▶ _What is being asked_: Reproduce word for word the lines from the beginning of the entries to the line with "前三个测试用例的要点如下所示。", both included, but none of the pictures.

▶ _Source material_:
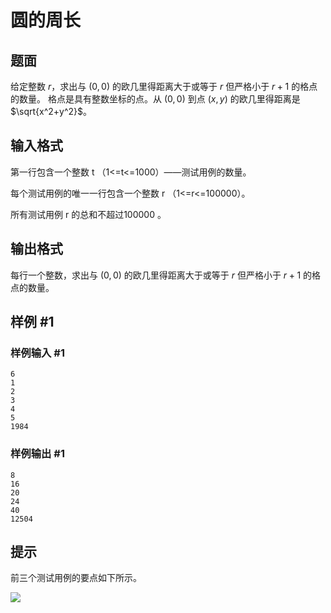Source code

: # 圆的周长
## 题面

给定整数 $r$，求出与 $(0,0)$ 的欧几里得距离大于或等于 $r$ 但严格小于 $r+1$ 的格点的数量。
格点是具有整数坐标的点。从 $(0,0)$ 到点 $(x,y)$ 的欧几里得距离是 $\sqrt{x^2+y^2}$。



## 输入格式

第一行包含一个整数 t  （1<=t<=1000）——测试用例的数量。

每个测试用例的唯一一行包含一个整数 r （1<=r<=100000）。

所有测试用例 r 的总和不超过100000 。

## 输出格式
每行一个整数，求出与 $(0,0)$ 的欧几里得距离大于或等于 $r$ 但严格小于 $r+1$ 的格点的数量。


## 样例 #1

### 样例输入 #1

```
6
1
2
3
4
5
1984
```

### 样例输出 #1

```
8
16
20
24
40
12504
```

## 提示

前三个测试用例的要点如下所示。

 ![](https://cdn.luogu.com.cn/upload/vjudge_pic/CF1971F/aff456cddb623f0decb8386de3943888d72800f7.png)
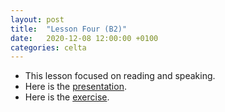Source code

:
 ```yaml
---
layout: post
title:  "Lesson Four (B2)"
date:   2020-12-08 12:00:00 +0100
categories: celta
---
```


- This lesson focused on reading and speaking. 
- Here is the [presentation](assets/lesson-04-b2-pres-ultan.pdf).
- Here is the [exercise](assets/lesson-04-b2-doc-ultan.pdf).

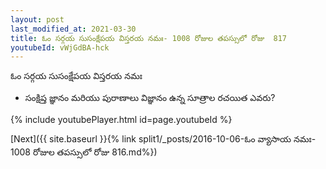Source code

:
 ```yaml
---
layout: post
last_modified_at: 2021-03-30
title: ఓం సర్గయ సుసంక్షేపయ విస్తరయ నమః- 1008 రోజుల తపస్సులో రోజు  817
youtubeId: vWjGdBA-hck
---
```

 
 
 ఓం సర్గయ సుసంక్షేపయ విస్తరయ నమః  
 
 -  సంక్షిప్త జ్ఞానం మరియు పురాణాలు విజ్ఞానం ఉన్న సూత్రాల రచయిత ఎవరు? 
 
  
 
  
 
 
 
 
 
 


{% include youtubePlayer.html id=page.youtubeId %}
 
[Next]({{ site.baseurl }}{% link  split1/_posts/2016-10-06-ఓం వ్యాసాయ నమః- 1008 రోజుల తపస్సులో రోజు  816.md%})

▶ _Finished exercise_:
Source code

: # 圆的周长
## 题面

给定整数 $r$，求出与 $(0,0)$ 的欧几里得距离大于或等于 $r$ 但严格小于 $r+1$ 的格点的数量。
格点是具有整数坐标的点。从 $(0,0)$ 到点 $(x,y)$ 的欧几里得距离是 $\sqrt{x^2+y^2}$。



## 输入格式

第一行包含一个整数 t  （1<=t<=1000）——测试用例的数量。

每个测试用例的唯一一行包含一个整数 r （1<=r<=100000）。

所有测试用例 r 的总和不超过100000 。

## 输出格式
每行一个整数，求出与 $(0,0)$ 的欧几里得距离大于或等于 $r$ 但严格小于 $r+1$ 的格点的数量。


## 样例 #1

### 样例输入 #1

```
6
1
2
3
4
5
1984
```

### 样例输出 #1

```
8
16
20
24
40
12504
```

## 提示

前三个测试用例的要点如下所示。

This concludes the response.